Further Reading: 6 Best Braid For Bass Fishing: Fish More Bass!
- Spinnerbaits – Because of the dropping barometric pressure and the fact that bass will go after a fight in these conditions, spinners are by far the best lure to use when it is raining. The best chance you have is with something a little lighter than you would typically pick, and make sure you’re working it quickly.
- Topwater Frogs – Frogs are great, and these work especially well if you can access areas where you wouldn’t typically fish. I’m a huge fan of frogs. I would advise using these, sizing up the presentation a little because the bass will feel a little bit more daring than usual, giving the extra energy. You should toss your frog right in and work it using a stop-and-go technique if you can locate a weed bed or an area where runoff drains into some dense cover.
- Worms – When the bass is feeding, I believe worms are always a better option than jigs because you can work them quickly and they’re adaptable enough to be used for a variety of situations.
After the Rain Subsides
You’ll notice that fish activity significantly decreases after thunderstorms, especially. Your bottom contact will be most helpful at this point when you’ll need to significantly slow down your approach.

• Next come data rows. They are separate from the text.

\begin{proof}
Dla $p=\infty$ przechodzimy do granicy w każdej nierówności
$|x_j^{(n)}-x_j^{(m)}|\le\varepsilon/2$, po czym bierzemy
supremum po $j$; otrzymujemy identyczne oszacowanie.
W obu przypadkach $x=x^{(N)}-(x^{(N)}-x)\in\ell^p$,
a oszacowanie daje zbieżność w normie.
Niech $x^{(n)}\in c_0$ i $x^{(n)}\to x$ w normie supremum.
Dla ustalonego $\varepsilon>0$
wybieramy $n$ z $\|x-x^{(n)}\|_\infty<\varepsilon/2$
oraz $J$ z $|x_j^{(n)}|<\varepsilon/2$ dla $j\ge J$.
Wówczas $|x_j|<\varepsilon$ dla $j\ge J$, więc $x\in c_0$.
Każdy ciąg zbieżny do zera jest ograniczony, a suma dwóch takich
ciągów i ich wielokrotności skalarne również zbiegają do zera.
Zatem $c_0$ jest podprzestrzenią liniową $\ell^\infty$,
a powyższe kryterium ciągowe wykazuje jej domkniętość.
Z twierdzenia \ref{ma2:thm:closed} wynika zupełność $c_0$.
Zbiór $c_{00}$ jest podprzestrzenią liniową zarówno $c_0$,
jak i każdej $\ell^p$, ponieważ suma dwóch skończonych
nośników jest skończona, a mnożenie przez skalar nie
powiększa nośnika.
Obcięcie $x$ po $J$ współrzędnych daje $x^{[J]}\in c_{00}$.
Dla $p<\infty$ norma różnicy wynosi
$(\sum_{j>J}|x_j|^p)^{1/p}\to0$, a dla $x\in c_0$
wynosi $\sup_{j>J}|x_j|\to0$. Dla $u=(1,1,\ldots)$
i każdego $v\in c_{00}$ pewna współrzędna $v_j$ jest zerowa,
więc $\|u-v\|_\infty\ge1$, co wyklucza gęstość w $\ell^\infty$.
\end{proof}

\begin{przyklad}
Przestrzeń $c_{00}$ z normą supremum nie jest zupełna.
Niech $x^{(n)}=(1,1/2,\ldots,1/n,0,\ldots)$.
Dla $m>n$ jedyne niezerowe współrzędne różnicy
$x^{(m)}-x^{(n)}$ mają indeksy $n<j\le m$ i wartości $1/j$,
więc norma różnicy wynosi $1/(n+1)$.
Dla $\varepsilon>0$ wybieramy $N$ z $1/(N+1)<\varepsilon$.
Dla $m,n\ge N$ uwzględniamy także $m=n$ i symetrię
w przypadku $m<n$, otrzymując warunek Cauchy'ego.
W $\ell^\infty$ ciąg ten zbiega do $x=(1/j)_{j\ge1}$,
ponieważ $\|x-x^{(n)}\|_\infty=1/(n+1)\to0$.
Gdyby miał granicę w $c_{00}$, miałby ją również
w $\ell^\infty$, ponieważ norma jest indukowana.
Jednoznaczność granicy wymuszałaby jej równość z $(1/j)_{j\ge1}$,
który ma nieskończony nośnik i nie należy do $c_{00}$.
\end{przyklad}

You want to hang out in these areas because they are where worms, grubs, and other small prey items are washed into the water from the bank and from the trees. You should use more natural colors in clear water, but Junebug soft plastics in black and other dark hues will work best in muddy water.
Conclusion: Fish More Bass!
Gaining mastery of the art and science of bass fishing requires knowledge of how to fish for bass before, during, and after a storm. There is a place for you in the world of bass fishing, whether you are a total beginner, a weekend warrior, or a pro-level tournament angler.